*TRY IT*. The answer must be an exact copy of the lines from the one containing "-sd debian-jessie-armhf.img" through the final line of the material, both included, and nothing else.

*EXERCISE MATERIAL*.
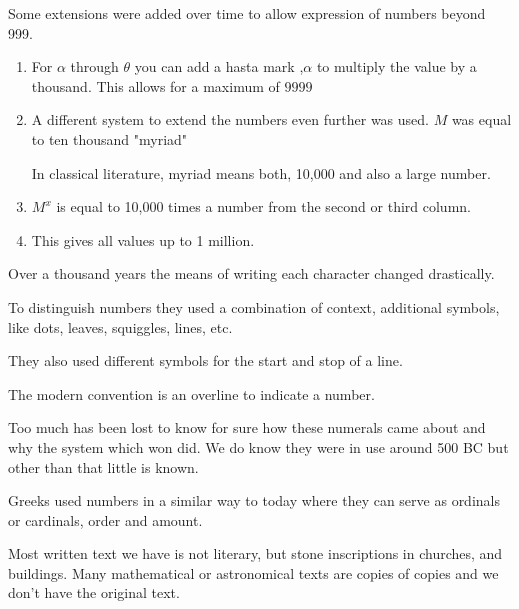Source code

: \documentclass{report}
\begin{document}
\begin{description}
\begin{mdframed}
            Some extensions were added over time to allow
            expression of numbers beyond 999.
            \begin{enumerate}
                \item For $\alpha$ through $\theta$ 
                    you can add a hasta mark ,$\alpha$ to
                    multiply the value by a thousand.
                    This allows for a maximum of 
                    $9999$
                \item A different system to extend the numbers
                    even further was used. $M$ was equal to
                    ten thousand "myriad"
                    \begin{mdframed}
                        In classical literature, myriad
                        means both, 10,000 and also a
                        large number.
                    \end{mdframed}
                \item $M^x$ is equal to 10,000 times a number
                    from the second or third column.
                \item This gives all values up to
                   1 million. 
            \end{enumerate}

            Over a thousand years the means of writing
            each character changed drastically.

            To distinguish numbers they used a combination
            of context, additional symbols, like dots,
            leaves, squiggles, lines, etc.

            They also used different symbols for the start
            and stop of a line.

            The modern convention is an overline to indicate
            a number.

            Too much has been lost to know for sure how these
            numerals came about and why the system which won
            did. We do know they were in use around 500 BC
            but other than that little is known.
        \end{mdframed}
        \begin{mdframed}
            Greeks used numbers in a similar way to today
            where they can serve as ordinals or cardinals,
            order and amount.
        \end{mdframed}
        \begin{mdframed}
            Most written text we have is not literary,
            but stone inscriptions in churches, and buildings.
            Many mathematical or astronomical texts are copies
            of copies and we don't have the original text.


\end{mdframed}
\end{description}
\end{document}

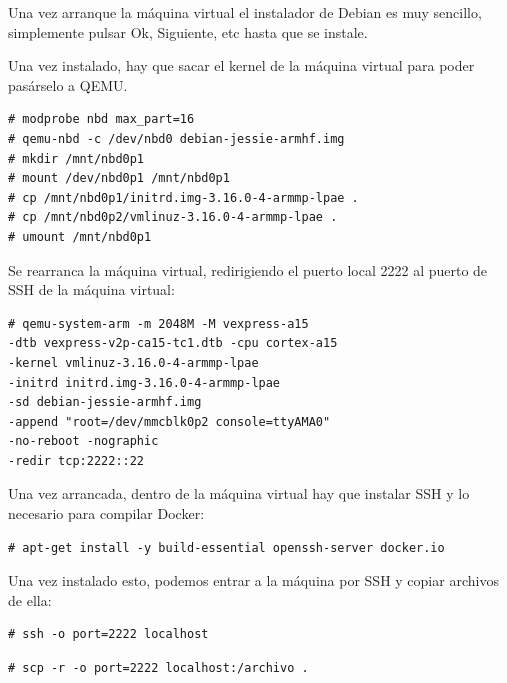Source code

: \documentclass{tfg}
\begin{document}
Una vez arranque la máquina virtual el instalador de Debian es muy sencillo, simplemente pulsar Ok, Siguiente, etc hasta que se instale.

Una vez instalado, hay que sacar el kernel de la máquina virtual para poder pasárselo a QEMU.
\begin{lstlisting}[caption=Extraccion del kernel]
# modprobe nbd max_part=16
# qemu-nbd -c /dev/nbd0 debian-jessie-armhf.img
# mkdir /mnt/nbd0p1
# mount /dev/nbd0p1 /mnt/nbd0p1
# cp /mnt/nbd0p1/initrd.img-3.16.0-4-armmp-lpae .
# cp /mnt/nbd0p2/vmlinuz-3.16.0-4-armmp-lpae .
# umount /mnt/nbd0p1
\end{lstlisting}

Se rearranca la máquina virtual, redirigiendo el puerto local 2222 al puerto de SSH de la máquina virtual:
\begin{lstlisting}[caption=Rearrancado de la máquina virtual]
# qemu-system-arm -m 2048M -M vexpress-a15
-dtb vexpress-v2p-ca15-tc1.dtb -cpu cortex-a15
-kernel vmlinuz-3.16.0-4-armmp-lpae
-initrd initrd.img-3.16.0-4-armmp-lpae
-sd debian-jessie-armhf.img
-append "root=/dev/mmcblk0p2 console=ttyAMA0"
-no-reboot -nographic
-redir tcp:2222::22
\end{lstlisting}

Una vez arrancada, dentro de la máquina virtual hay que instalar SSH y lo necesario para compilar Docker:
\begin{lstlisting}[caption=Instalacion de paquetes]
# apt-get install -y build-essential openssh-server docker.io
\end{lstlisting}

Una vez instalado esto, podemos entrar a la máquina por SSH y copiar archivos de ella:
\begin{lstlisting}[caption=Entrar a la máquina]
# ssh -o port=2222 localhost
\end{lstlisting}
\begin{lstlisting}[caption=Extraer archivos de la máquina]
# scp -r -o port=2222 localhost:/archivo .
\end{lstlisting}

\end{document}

*ANSWER FOR THIS EXERCISE*.
-sd debian-jessie-armhf.img
-append "root=/dev/mmcblk0p2 console=ttyAMA0"
-no-reboot -nographic
-redir tcp:2222::22
\end{lstlisting}

Una vez arrancada, dentro de la máquina virtual hay que instalar SSH y lo necesario para compilar Docker:
\begin{lstlisting}[caption=Instalacion de paquetes]
# apt-get install -y build-essential openssh-server docker.io
\end{lstlisting}

Una vez instalado esto, podemos entrar a la máquina por SSH y copiar archivos de ella:
\begin{lstlisting}[caption=Entrar a la máquina]
# ssh -o port=2222 localhost
\end{lstlisting}
\begin{lstlisting}[caption=Extraer archivos de la máquina]
# scp -r -o port=2222 localhost:/archivo .
\end{lstlisting}

\end{document}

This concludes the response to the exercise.